With both ends included, repeat exactly the lines of the entries below from the one containing "allows users to" down to the one containing "him/herself -- to", and no others.

____

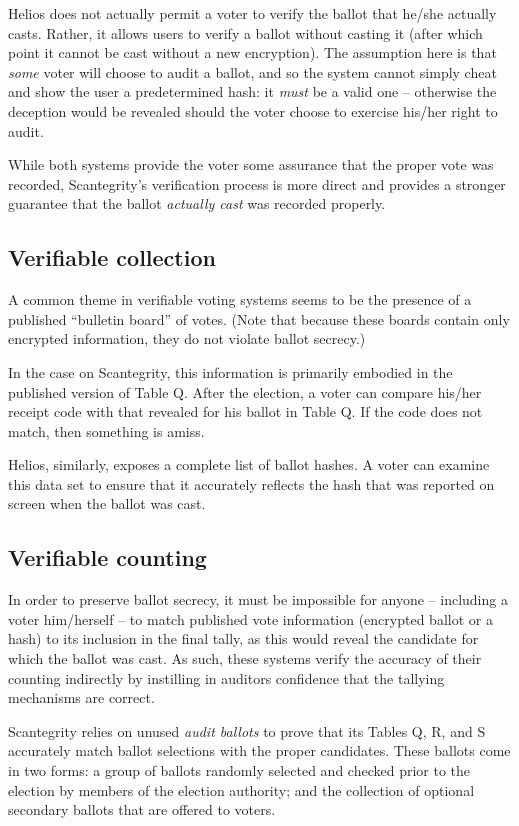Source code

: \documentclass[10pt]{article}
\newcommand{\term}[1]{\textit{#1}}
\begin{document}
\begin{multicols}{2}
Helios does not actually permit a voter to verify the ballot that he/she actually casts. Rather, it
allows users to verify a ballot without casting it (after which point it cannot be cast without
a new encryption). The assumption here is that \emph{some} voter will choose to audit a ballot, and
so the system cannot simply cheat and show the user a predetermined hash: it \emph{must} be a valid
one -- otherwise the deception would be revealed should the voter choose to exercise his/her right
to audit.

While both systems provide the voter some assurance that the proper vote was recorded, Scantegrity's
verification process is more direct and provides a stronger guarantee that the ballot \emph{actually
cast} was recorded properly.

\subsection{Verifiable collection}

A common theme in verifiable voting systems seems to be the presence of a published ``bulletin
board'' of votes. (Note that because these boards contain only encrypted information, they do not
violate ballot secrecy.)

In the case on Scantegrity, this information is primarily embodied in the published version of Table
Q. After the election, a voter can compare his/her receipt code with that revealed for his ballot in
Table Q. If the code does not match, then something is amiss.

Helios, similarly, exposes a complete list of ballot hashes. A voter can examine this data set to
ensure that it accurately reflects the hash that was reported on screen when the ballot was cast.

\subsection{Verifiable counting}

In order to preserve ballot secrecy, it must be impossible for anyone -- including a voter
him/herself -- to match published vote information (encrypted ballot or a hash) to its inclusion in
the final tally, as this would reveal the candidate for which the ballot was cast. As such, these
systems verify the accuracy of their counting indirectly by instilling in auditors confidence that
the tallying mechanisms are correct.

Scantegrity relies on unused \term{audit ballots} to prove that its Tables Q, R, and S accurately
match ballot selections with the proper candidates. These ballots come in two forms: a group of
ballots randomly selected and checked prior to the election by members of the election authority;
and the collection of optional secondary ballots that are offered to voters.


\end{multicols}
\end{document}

____

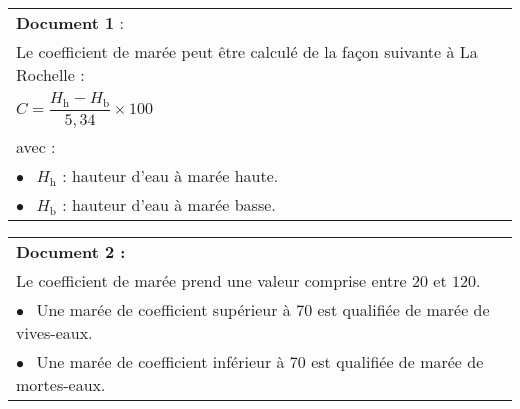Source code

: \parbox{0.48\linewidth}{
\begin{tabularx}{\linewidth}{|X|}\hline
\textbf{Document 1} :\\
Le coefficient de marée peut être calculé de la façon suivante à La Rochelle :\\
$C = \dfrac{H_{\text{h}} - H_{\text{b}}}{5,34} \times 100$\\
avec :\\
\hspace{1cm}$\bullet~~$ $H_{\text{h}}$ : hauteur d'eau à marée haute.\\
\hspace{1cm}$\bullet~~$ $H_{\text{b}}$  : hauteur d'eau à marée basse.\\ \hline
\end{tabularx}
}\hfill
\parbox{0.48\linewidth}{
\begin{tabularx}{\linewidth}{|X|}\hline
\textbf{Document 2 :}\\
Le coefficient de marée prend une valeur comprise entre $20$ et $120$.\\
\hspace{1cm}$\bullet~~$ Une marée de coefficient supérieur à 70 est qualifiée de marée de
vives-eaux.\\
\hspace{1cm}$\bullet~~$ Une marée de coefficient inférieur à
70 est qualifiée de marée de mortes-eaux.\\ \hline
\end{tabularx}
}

____

Exercise result:
allows users to verify a ballot without casting it (after which point it cannot be cast without
a new encryption). The assumption here is that \emph{some} voter will choose to audit a ballot, and
so the system cannot simply cheat and show the user a predetermined hash: it \emph{must} be a valid
one -- otherwise the deception would be revealed should the voter choose to exercise his/her right
to audit.

While both systems provide the voter some assurance that the proper vote was recorded, Scantegrity's
verification process is more direct and provides a stronger guarantee that the ballot \emph{actually
cast} was recorded properly.

\subsection{Verifiable collection}

A common theme in verifiable voting systems seems to be the presence of a published ``bulletin
board'' of votes. (Note that because these boards contain only encrypted information, they do not
violate ballot secrecy.)

In the case on Scantegrity, this information is primarily embodied in the published version of Table
Q. After the election, a voter can compare his/her receipt code with that revealed for his ballot in
Table Q. If the code does not match, then something is amiss.

Helios, similarly, exposes a complete list of ballot hashes. A voter can examine this data set to
ensure that it accurately reflects the hash that was reported on screen when the ballot was cast.

\subsection{Verifiable counting}

In order to preserve ballot secrecy, it must be impossible for anyone -- including a voter
him/herself -- to match published vote information (encrypted ballot or a hash) to its inclusion in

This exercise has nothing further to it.